[Stored data]
════════════════

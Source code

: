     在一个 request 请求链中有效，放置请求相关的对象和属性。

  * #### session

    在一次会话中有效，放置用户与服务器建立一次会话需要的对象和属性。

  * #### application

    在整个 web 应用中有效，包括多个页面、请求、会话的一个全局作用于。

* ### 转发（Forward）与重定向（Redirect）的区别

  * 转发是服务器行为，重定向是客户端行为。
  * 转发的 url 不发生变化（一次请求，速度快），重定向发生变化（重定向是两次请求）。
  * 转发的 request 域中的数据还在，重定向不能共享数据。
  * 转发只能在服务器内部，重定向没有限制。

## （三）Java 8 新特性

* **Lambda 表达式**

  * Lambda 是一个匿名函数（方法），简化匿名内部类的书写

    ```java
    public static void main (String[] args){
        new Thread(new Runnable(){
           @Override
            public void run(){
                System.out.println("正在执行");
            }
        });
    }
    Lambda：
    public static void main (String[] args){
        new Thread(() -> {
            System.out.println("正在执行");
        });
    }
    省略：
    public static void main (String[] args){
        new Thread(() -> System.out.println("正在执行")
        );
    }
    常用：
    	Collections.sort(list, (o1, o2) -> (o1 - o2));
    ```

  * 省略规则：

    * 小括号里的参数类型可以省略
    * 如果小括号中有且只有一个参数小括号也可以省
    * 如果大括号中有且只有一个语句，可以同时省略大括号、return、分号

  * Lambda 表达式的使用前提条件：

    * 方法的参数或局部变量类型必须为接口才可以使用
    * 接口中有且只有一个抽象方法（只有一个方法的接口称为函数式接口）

════════════════

All the data is to be copied over exactly as it stands.

Source code

:     在一个 request 请求链中有效，放置请求相关的对象和属性。

  * #### session

    在一次会话中有效，放置用户与服务器建立一次会话需要的对象和属性。

  * #### application

    在整个 web 应用中有效，包括多个页面、请求、会话的一个全局作用于。

* ### 转发（Forward）与重定向（Redirect）的区别

  * 转发是服务器行为，重定向是客户端行为。
  * 转发的 url 不发生变化（一次请求，速度快），重定向发生变化（重定向是两次请求）。
  * 转发的 request 域中的数据还在，重定向不能共享数据。
  * 转发只能在服务器内部，重定向没有限制。

## （三）Java 8 新特性

* **Lambda 表达式**

  * Lambda 是一个匿名函数（方法），简化匿名内部类的书写

    ```java
    public static void main (String[] args){
        new Thread(new Runnable(){
           @Override
            public void run(){
                System.out.println("正在执行");
            }
        });
    }
    Lambda：
    public static void main (String[] args){
        new Thread(() -> {
            System.out.println("正在执行");
        });
    }
    省略：
    public static void main (String[] args){
        new Thread(() -> System.out.println("正在执行")
        );
    }
    常用：
    	Collections.sort(list, (o1, o2) -> (o1 - o2));
    ```

  * 省略规则：

    * 小括号里的参数类型可以省略
    * 如果小括号中有且只有一个参数小括号也可以省
    * 如果大括号中有且只有一个语句，可以同时省略大括号、return、分号

  * Lambda 表达式的使用前提条件：

    * 方法的参数或局部变量类型必须为接口才可以使用
    * 接口中有且只有一个抽象方法（只有一个方法的接口称为函数式接口）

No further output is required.